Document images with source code
□ □ □ □ □
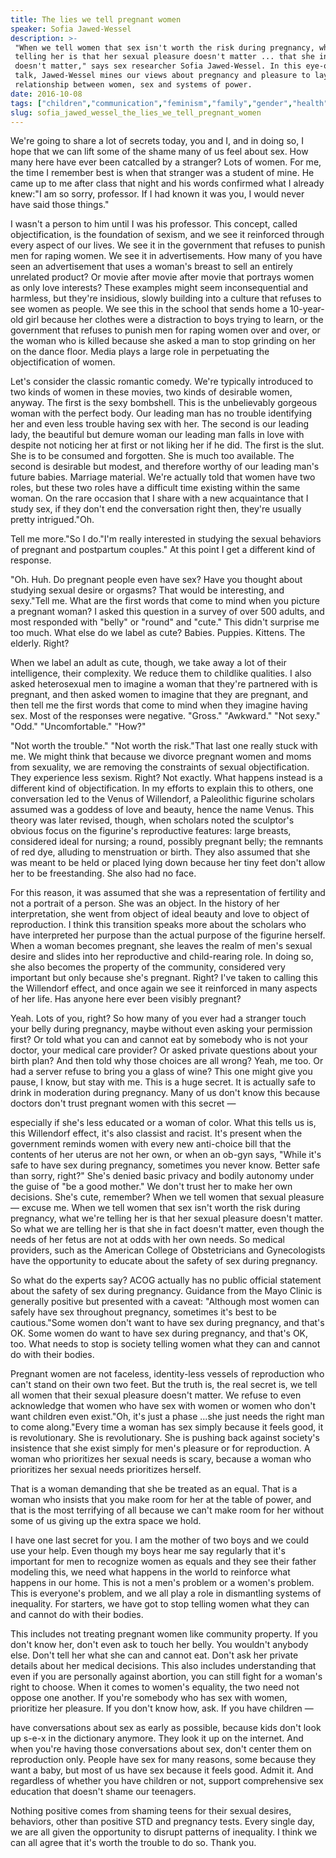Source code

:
 ```yaml
---
title: The lies we tell pregnant women
speaker: Sofia Jawed-Wessel
description: >-
 "When we tell women that sex isn't worth the risk during pregnancy, what we're
 telling her is that her sexual pleasure doesn't matter ... that she in fact
 doesn't matter," says sex researcher Sofia Jawed-Wessel. In this eye-opening
 talk, Jawed-Wessel mines our views about pregnancy and pleasure to lay bare the
 relationship between women, sex and systems of power.
date: 2016-10-08
tags: ["children","communication","feminism","family","gender","health","humanity","parenting","identity","sex","society","teaching","women","tedx"]
slug: sofia_jawed_wessel_the_lies_we_tell_pregnant_women
---
```


We're going to share a lot of secrets today, you and I, and in doing so, I hope that we
can lift some of the shame many of us feel about sex. How many here have ever been
catcalled by a stranger? Lots of women. For me, the time I remember best is when that
stranger was a student of mine. He came up to me after class that night and his words
confirmed what I already knew:"I am so sorry, professor. If I had known it was you, I
would never have said those things."

I wasn't a person to him until I was his professor. This concept, called objectification,
is the foundation of sexism, and we see it reinforced through every aspect of our lives.
We see it in the government that refuses to punish men for raping women. We see it in
advertisements. How many of you have seen an advertisement that uses a woman's breast to
sell an entirely unrelated product? Or movie after movie after movie that portrays women
as only love interests? These examples might seem inconsequential and harmless, but
they're insidious, slowly building into a culture that refuses to see women as people. We
see this in the school that sends home a 10-year-old girl because her clothes were a
distraction to boys trying to learn, or the government that refuses to punish men for
raping women over and over, or the woman who is killed because she asked a man to stop
grinding on her on the dance floor. Media plays a large role in perpetuating the
objectification of women.

Let's consider the classic romantic comedy. We're typically introduced to two kinds of
women in these movies, two kinds of desirable women, anyway. The first is the sexy
bombshell. This is the unbelievably gorgeous woman with the perfect body. Our leading man
has no trouble identifying her and even less trouble having sex with her. The second is
our leading lady, the beautiful but demure woman our leading man falls in love with
despite not noticing her at first or not liking her if he did. The first is the slut. She
is to be consumed and forgotten. She is much too available. The second is desirable but
modest, and therefore worthy of our leading man's future babies. Marriage material. We're
actually told that women have two roles, but these two roles have a difficult time
existing within the same woman. On the rare occasion that I share with a new acquaintance
that I study sex, if they don't end the conversation right then, they're usually pretty
intrigued."Oh.

Tell me more."So I do."I'm really interested in studying the sexual behaviors of pregnant
and postpartum couples." At this point I get a different kind of response.

"Oh. Huh. Do pregnant people even have sex? Have you thought about studying sexual desire
or orgasms? That would be interesting, and sexy."Tell me. What are the first words that
come to mind when you picture a pregnant woman? I asked this question in a survey of over
500 adults, and most responded with "belly" or "round" and "cute." This didn't surprise me
too much. What else do we label as cute? Babies. Puppies. Kittens. The elderly.
Right?

When we label an adult as cute, though, we take away a lot of their intelligence, their
complexity. We reduce them to childlike qualities. I also asked heterosexual men to
imagine a woman that they're partnered with is pregnant, and then asked women to imagine
that they are pregnant, and then tell me the first words that come to mind when they
imagine having sex. Most of the responses were negative. "Gross." "Awkward." "Not sexy."
"Odd." "Uncomfortable." "How?"

"Not worth the trouble." "Not worth the risk."That last one really stuck with me. We might
think that because we divorce pregnant women and moms from sexuality, we are removing the
constraints of sexual objectification. They experience less sexism. Right? Not exactly.
What happens instead is a different kind of objectification. In my efforts to explain this
to others, one conversation led to the Venus of Willendorf, a Paleolithic figurine
scholars assumed was a goddess of love and beauty, hence the name Venus. This theory was
later revised, though, when scholars noted the sculptor's obvious focus on the figurine's
reproductive features: large breasts, considered ideal for nursing; a round, possibly
pregnant belly; the remnants of red dye, alluding to menstruation or birth. They also
assumed that she was meant to be held or placed lying down because her tiny feet don't
allow her to be freestanding. She also had no face.

For this reason, it was assumed that she was a representation of fertility and not a
portrait of a person. She was an object. In the history of her interpretation, she went
from object of ideal beauty and love to object of reproduction. I think this transition
speaks more about the scholars who have interpreted her purpose than the actual purpose of
the figurine herself. When a woman becomes pregnant, she leaves the realm of men's sexual
desire and slides into her reproductive and child-rearing role. In doing so, she also
becomes the property of the community, considered very important but only because she's
pregnant. Right? I've taken to calling this the Willendorf effect, and once again we see
it reinforced in many aspects of her life. Has anyone here ever been visibly
pregnant?

Yeah. Lots of you, right? So how many of you ever had a stranger touch your belly during
pregnancy, maybe without even asking your permission first? Or told what you can and
cannot eat by somebody who is not your doctor, your medical care provider? Or asked
private questions about your birth plan? And then told why those choices are all wrong?
Yeah, me too. Or had a server refuse to bring you a glass of wine? This one might give you
pause, I know, but stay with me. This is a huge secret. It is actually safe to drink in
moderation during pregnancy. Many of us don't know this because doctors don't trust
pregnant women with this secret —

especially if she's less educated or a woman of color. What this tells us is, this
Willendorf effect, it's also classist and racist. It's present when the government reminds
women with every new anti-choice bill that the contents of her uterus are not her own, or
when an ob-gyn says, "While it's safe to have sex during pregnancy, sometimes you never
know. Better safe than sorry, right?" She's denied basic privacy and bodily autonomy under
the guise of "be a good mother." We don't trust her to make her own decisions. She's cute,
remember? When we tell women that sexual pleasure — excuse me. When we tell women that sex
isn't worth the risk during pregnancy, what we're telling her is that her sexual pleasure
doesn't matter. So what we are telling her is that she in fact doesn't matter, even though
the needs of her fetus are not at odds with her own needs. So medical providers, such as
the American College of Obstetricians and Gynecologists have the opportunity to educate
about the safety of sex during pregnancy.

So what do the experts say? ACOG actually has no public official statement about the
safety of sex during pregnancy. Guidance from the Mayo Clinic is generally positive but
presented with a caveat: "Although most women can safely have sex throughout pregnancy,
sometimes it's best to be cautious."Some women don't want to have sex during pregnancy,
and that's OK. Some women do want to have sex during pregnancy, and that's OK, too. What
needs to stop is society telling women what they can and cannot do with their
bodies.

Pregnant women are not faceless, identity-less vessels of reproduction who can't stand on
their own two feet. But the truth is, the real secret is, we tell all women that their
sexual pleasure doesn't matter. We refuse to even acknowledge that women who have sex with
women or women who don't want children even exist."Oh, it's just a phase ...she just needs
the right man to come along."Every time a woman has sex simply because it feels good, it
is revolutionary. She is revolutionary. She is pushing back against society's insistence
that she exist simply for men's pleasure or for reproduction. A woman who prioritizes her
sexual needs is scary, because a woman who prioritizes her sexual needs prioritizes
herself.

That is a woman demanding that she be treated as an equal. That is a woman who insists
that you make room for her at the table of power, and that is the most terrifying of all
because we can't make room for her without some of us giving up the extra space we
hold.

I have one last secret for you. I am the mother of two boys and we could use your help.
Even though my boys hear me say regularly that it's important for men to recognize women
as equals and they see their father modeling this, we need what happens in the world to
reinforce what happens in our home. This is not a men's problem or a women's problem. This
is everyone's problem, and we all play a role in dismantling systems of inequality. For
starters, we have got to stop telling women what they can and cannot do with their
bodies.

This includes not treating pregnant women like community property. If you don't know her,
don't even ask to touch her belly. You wouldn't anybody else. Don't tell her what she can
and cannot eat. Don't ask her private details about her medical decisions. This also
includes understanding that even if you are personally against abortion, you can still
fight for a woman's right to choose. When it comes to women's equality, the two need not
oppose one another. If you're somebody who has sex with women, prioritize her pleasure. If
you don't know how, ask. If you have children —

have conversations about sex as early as possible, because kids don't look up s-e-x in the
dictionary anymore. They look it up on the internet. And when you're having those
conversations about sex, don't center them on reproduction only. People have sex for many
reasons, some because they want a baby, but most of us have sex because it feels good.
Admit it. And regardless of whether you have children or not, support comprehensive sex
education that doesn't shame our teenagers.

Nothing positive comes from shaming teens for their sexual desires, behaviors, other than
positive STD and pregnancy tests. Every single day, we are all given the opportunity to
disrupt patterns of inequality. I think we can all agree that it's worth the trouble to do
so. Thank you.

<!--
ad_duration=3.33
event="TEDxOmaha"
external_start_time=0
has_talk_citation=0
intro_duration=11.82
is_subtitle_required="False"
is_talk_featured="True"
language="en"
language_swap="False"
native_language="en"
number_of_related_talks=6
number_of_speakers=1
number_of_subtitled_videos=26
number_of_tags=14
number_of_talk_download_languages=26
number_of_talk_more_resources=0
number_of_talk_recommendations=4
number_of_talks_take_actions=2
post_ad_duration=0.83
published_timestamp="2017-01-06 16:15:38"
recording_date="2016-10-08"
speaker_description="Sex researcher"
speaker_is_published=1
speaker_name="Sofia Jawed-Wessel"
talk_more_resources=[]
talk_name="The lies we tell pregnant women"
talk_recommendations_blurb="Check out these extra resources on sex education, curated by Sofia Jawed-Wessel."
talks_tags=["children","communication","feminism","family","gender","health","humanity","parenting","identity","sex","society","teaching","women","tedx"]
url_audio="https://download.ted.com/talks/SofiaJawedWessel_2016X.mp3?apikey=acme-roadrunner"
url_photo_speaker="https://pe.tedcdn.com/images/ted/9df5ea58ac70b55f38809e9617bbce91fed0bfd8_254x191.jpg"
url_photo_talk="https://s3.amazonaws.com/talkstar-photos/uploads/3f7340f2-55d9-4e65-ba1e-789a219afb42/SofiaJawedWessel_2016X-embed.jpg"
url_webpage="https://www.ted.com/talks/sofia_jawed_wessel_the_lies_we_tell_pregnant_women"
video_type_name="TEDx Talk"
-->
□ □ □ □ □
Goal of the exercise: Copy the lines above exactly, beginning at the line that has "assumed that she was meant" and stopping after the line that has "portrait of a", and omit the rest.

Finished exercise:
assumed that she was meant to be held or placed lying down because her tiny feet don't
allow her to be freestanding. She also had no face.

For this reason, it was assumed that she was a representation of fertility and not a
portrait of a person. She was an object. In the history of her interpretation, she went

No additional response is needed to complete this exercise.